**TASK**
Single out the lines of the material that contain "Modifier" and copy them.
____ SUPPLIED DATA
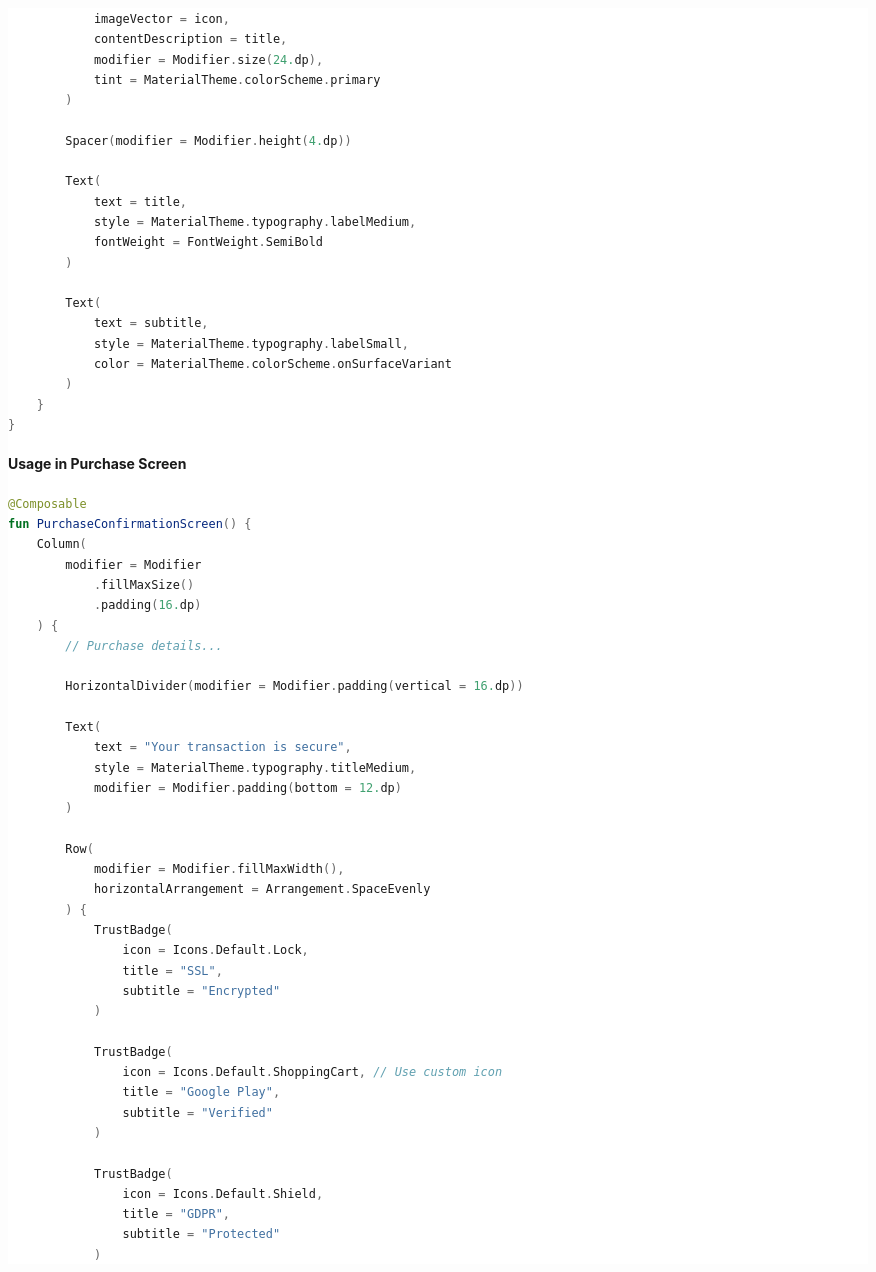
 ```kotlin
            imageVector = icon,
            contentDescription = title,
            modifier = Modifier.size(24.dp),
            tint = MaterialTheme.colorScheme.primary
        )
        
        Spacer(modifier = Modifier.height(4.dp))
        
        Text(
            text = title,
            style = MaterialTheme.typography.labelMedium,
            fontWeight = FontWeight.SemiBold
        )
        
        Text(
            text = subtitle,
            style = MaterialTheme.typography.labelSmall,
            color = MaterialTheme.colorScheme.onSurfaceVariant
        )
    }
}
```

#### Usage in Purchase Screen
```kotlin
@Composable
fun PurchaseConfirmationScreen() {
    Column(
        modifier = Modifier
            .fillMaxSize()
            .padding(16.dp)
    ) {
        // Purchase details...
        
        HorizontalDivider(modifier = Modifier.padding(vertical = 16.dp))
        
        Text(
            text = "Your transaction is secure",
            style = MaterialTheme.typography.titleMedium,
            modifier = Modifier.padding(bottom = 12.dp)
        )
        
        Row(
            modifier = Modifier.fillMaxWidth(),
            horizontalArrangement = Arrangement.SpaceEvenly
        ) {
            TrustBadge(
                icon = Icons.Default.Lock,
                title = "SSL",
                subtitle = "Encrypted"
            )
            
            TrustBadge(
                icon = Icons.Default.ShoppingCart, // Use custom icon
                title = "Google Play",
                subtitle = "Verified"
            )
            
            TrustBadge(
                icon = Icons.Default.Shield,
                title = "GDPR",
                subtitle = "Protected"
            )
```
________
____ SUPPLIED DATA
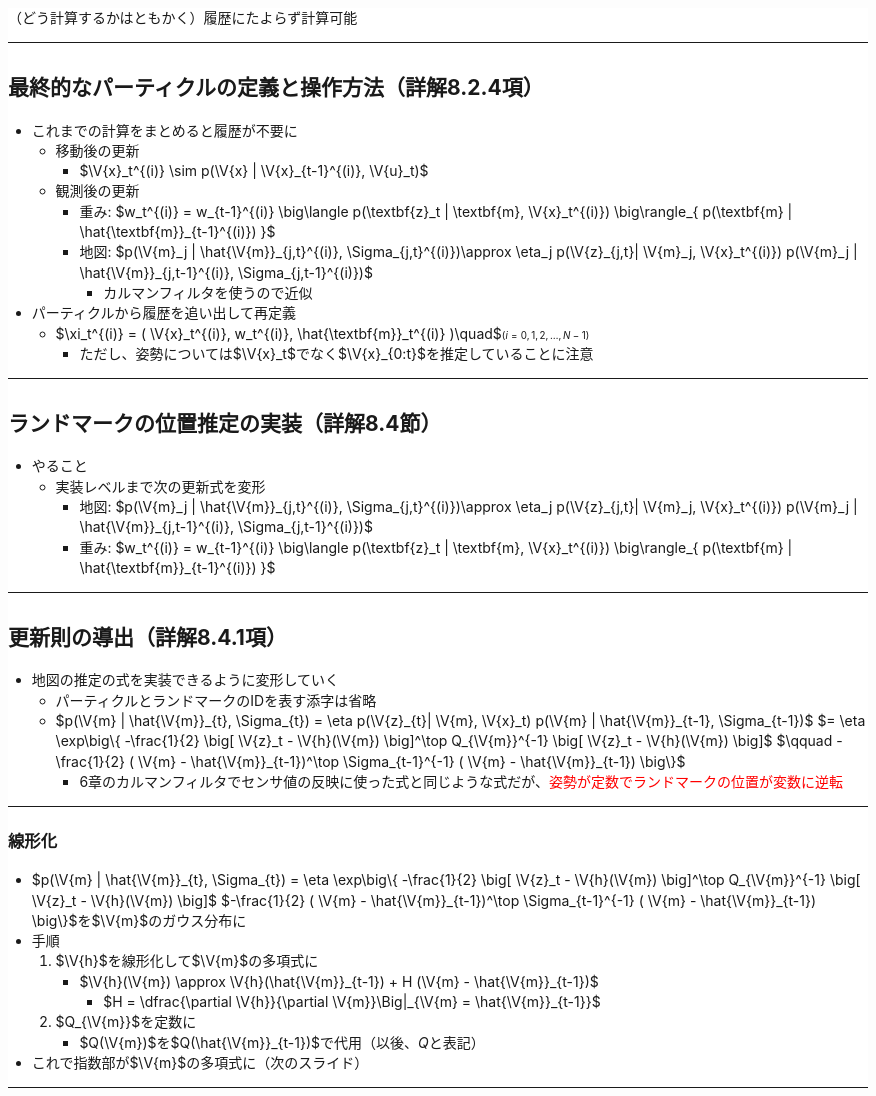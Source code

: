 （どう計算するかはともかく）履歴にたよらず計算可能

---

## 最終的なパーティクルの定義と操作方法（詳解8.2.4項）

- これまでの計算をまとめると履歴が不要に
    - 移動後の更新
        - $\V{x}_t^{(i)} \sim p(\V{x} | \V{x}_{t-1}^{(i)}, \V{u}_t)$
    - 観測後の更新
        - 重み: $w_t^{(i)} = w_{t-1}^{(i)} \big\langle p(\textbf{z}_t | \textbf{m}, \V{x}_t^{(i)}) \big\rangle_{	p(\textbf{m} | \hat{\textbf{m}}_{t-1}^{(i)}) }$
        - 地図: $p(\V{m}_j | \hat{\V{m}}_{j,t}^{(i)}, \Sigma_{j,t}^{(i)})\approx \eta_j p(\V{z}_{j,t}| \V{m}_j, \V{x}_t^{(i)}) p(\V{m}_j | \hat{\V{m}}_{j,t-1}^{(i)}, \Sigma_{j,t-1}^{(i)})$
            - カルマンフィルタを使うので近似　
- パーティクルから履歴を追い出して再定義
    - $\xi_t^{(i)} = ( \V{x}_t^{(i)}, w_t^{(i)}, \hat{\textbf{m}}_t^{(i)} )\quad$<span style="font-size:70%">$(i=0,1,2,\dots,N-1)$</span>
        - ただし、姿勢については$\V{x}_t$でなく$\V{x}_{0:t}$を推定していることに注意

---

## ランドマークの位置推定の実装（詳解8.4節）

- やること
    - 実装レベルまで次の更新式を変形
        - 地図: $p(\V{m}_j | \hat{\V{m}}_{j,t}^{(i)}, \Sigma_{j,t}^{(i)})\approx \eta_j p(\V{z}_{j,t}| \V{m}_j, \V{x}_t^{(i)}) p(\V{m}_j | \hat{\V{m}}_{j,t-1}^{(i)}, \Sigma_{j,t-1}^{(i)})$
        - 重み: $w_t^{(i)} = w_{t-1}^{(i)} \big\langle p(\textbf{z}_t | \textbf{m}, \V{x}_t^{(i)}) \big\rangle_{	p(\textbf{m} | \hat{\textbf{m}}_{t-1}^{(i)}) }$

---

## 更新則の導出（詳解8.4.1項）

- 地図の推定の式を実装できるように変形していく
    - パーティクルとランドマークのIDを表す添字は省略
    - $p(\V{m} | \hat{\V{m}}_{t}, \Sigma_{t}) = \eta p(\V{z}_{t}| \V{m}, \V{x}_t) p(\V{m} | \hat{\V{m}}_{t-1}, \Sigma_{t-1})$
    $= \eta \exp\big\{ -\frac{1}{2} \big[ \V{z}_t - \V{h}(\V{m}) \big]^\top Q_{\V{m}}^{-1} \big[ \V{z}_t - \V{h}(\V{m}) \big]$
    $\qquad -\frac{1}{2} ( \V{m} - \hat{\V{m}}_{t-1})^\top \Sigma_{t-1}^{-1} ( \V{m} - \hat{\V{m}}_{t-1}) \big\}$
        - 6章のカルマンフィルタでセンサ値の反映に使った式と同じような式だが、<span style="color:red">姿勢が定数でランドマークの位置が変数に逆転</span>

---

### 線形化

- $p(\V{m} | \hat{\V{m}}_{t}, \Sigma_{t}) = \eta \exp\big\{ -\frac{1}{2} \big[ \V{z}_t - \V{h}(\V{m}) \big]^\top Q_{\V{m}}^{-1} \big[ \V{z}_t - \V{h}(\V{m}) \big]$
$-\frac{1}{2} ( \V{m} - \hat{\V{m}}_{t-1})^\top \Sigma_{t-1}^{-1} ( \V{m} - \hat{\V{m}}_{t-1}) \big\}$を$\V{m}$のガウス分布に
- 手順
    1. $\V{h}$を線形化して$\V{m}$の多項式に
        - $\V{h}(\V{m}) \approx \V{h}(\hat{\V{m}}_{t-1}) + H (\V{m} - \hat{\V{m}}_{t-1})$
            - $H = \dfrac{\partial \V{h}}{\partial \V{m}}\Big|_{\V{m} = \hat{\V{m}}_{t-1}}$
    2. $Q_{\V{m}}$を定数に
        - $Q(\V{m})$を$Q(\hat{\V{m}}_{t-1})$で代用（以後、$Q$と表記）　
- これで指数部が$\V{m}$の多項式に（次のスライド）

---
________
**RESULT FOR THIS EXERCISE**
            modifier = Modifier.size(24.dp),
        Spacer(modifier = Modifier.height(4.dp))
        modifier = Modifier
        HorizontalDivider(modifier = Modifier.padding(vertical = 16.dp))
            modifier = Modifier.padding(bottom = 12.dp)
            modifier = Modifier.fillMaxWidth(),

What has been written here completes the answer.